Et cohérent également avec le fait que les cancers radio-induits nécessitent des doses minimales à l’organe concerné de 100 mGy, on en était très loin à l’époque, on n’en est que plus loin (et de beaucoup) aujourd’hui… Qui plus est, pour des doses plus élevées, l’induction d’un cancer de la thyroïde n’est démontrée que chez les enfants de moins de 15 ans, et en très grande majorité, de moins de 5 ans au moment de la contamination. On sait maintenant qu’en France, même dans les endroits où les relevés ont été au plus haut (à 3 fois l’activité naturelle habituelle des césiums 134 et 137!), les doses délivrées à la thyroïde des enfants par consommation de lait contaminé, sont restées très inférieures au seuil de dangerosité – quelques mGy au plus.
Qui plus est, à l’époque de l’accident c’est surtout l’iode 131 qui posait problème, à cause de sa volatilité et de son tropisme pour la glande thyroïde. Mais avec 8 jours de période seulement, il a depuis totalement disparu et n’existe plus dans les fumées actuelles.
Une peur infondée
D’un point de vue psychologique, il est intéressant de s’interroger sur ce sursaut d’angoisse généré par un feu de forêt, au simple motif qu’il concerne des zones contaminées par de la radioactivité… il y a 34 ans ! Les monstrueux incendies qui ont récemment ravagé l’Australie ont beaucoup ému l’opinion, à juste titre, mais à notre connaissance n’ont jamais été commentés sous l’angle de la radioactivité.
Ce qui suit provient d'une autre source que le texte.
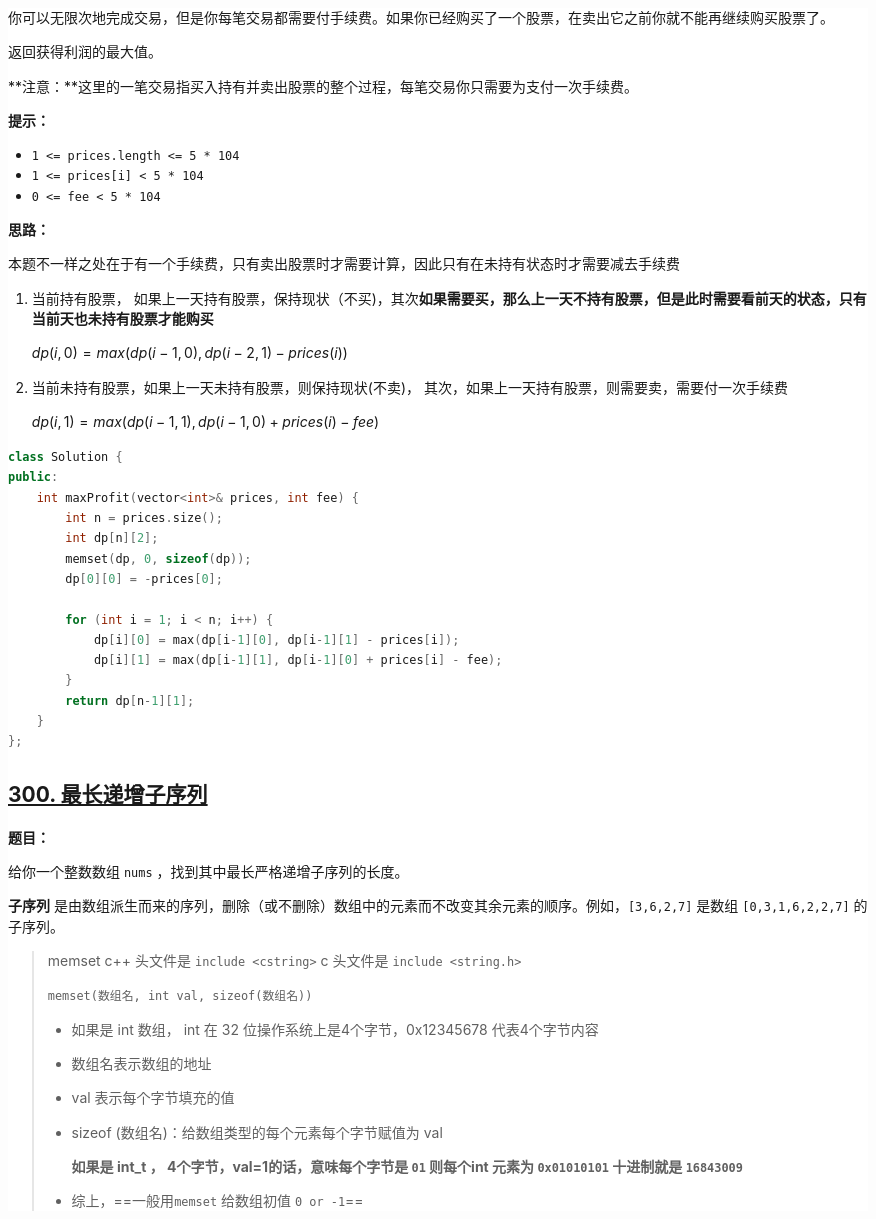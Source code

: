 你可以无限次地完成交易，但是你每笔交易都需要付手续费。如果你已经购买了一个股票，在卖出它之前你就不能再继续购买股票了。

返回获得利润的最大值。

**注意：**这里的一笔交易指买入持有并卖出股票的整个过程，每笔交易你只需要为支付一次手续费。

**提示：**

- `1 <= prices.length <= 5 * 104`
- `1 <= prices[i] < 5 * 104`
- `0 <= fee < 5 * 104`

**思路：**

本题不一样之处在于有一个手续费，只有卖出股票时才需要计算，因此只有在未持有状态时才需要减去手续费

1. 当前持有股票， 如果上一天持有股票，保持现状（不买)，其次**如果需要买，那么上一天不持有股票，但是此时需要看前天的状态，只有当前天也未持有股票才能购买**

   $dp(i, 0) = max(dp(i-1, 0) , dp(i-2, 1) - prices(i))$

2. 当前未持有股票，如果上一天未持有股票，则保持现状(不卖)， 其次，如果上一天持有股票，则需要卖，需要付一次手续费

   $dp(i, 1) = max(dp(i-1, 1), dp(i-1, 0) + prices(i) - fee)$

```cpp
class Solution {
public:
    int maxProfit(vector<int>& prices, int fee) {
        int n = prices.size();
        int dp[n][2];
        memset(dp, 0, sizeof(dp));
        dp[0][0] = -prices[0];
        
        for (int i = 1; i < n; i++) {
            dp[i][0] = max(dp[i-1][0], dp[i-1][1] - prices[i]);
            dp[i][1] = max(dp[i-1][1], dp[i-1][0] + prices[i] - fee);
        }
        return dp[n-1][1];
    }
};
```



## [300. 最长递增子序列](https://leetcode.cn/problems/longest-increasing-subsequence/)

**题目：**

给你一个整数数组 `nums` ，找到其中最长严格递增子序列的长度。

**子序列** 是由数组派生而来的序列，删除（或不删除）数组中的元素而不改变其余元素的顺序。例如，`[3,6,2,7]` 是数组 `[0,3,1,6,2,2,7]` 的子序列。

> memset c++ 头文件是 `include <cstring>` c 头文件是 `include <string.h>`
>
> `memset(数组名, int val, sizeof(数组名))`
>
> - 如果是 int 数组， int 在 32 位操作系统上是4个字节，0x12345678 代表4个字节内容
>
> - 数组名表示数组的地址
>
> - val 表示每个字节填充的值
>
> - sizeof (数组名)：给数组类型的每个元素每个字节赋值为 val
>
>   **如果是 int_t ， 4个字节，val=1的话，意味每个字节是 `01` 则每个int 元素为 `0x01010101` 十进制就是 `16843009`**
>
> - 综上，==一般用`memset` 给数组初值 `0 or -1`==
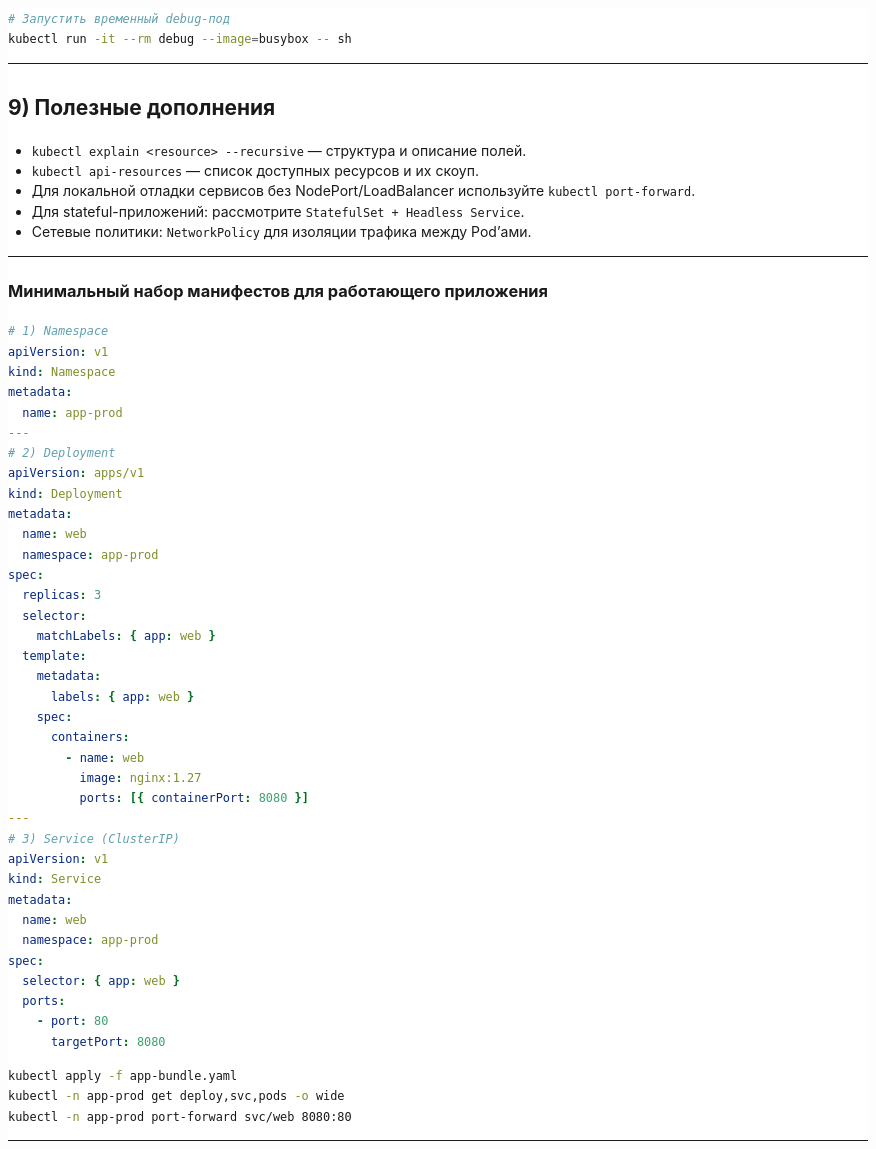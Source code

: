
 ```bash
# Запустить временный debug-под
kubectl run -it --rm debug --image=busybox -- sh
```

---

## 9) Полезные дополнения

- `kubectl explain <resource> --recursive` — структура и описание полей.
- `kubectl api-resources` — список доступных ресурсов и их скоуп.
- Для локальной отладки сервисов без NodePort/LoadBalancer используйте `kubectl port-forward`.
- Для stateful-приложений: рассмотрите `StatefulSet + Headless Service`.
- Сетевые политики: `NetworkPolicy` для изоляции трафика между Pod’ами.

---

### Минимальный набор манифестов для работающего приложения
```yaml
# 1) Namespace
apiVersion: v1
kind: Namespace
metadata:
  name: app-prod
---
# 2) Deployment
apiVersion: apps/v1
kind: Deployment
metadata:
  name: web
  namespace: app-prod
spec:
  replicas: 3
  selector:
    matchLabels: { app: web }
  template:
    metadata:
      labels: { app: web }
    spec:
      containers:
        - name: web
          image: nginx:1.27
          ports: [{ containerPort: 8080 }]
---
# 3) Service (ClusterIP)
apiVersion: v1
kind: Service
metadata:
  name: web
  namespace: app-prod
spec:
  selector: { app: web }
  ports:
    - port: 80
      targetPort: 8080
```
```bash
kubectl apply -f app-bundle.yaml
kubectl -n app-prod get deploy,svc,pods -o wide
kubectl -n app-prod port-forward svc/web 8080:80
```

---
Aurait-on étudié celle-ci, qu’on aurait très probablement mis en évidence dans les fumées, la présence de radionucléides… naturels ! Dans la même veine, les aérosols monstrueux générés par l‘éruption de l’Eyjafjallajökull, en 2010 en Islande, qui ont cloué les avions au sol car on craignait l’encrassement des réacteurs, contenaient deux à trois fois plus de becquerels par mètre cube que le nuage de Tchernobyl. Personne ne s’en est ému, les volcans à la différence des centrales nucléaires, étant des entités « naturelles ».
Il n’y a donc aucune raison de s‘émouvoir, non pas des incendies eux-mêmes, mais du rejet tardif de radioactivité résiduelle liées à ces incendies, qui sont typiquement un non-évènement.
(1) La limite réglementaire pour une personne du public est de 1mSv par an
(2) Certains médias seraient à l’origine de l’expression « le nuage s’est arrêté à la frontière », interprétant les déclarations lénifiantes du pouvoir selon lesquelles les conséquences sur notre territoire étaient négligeables.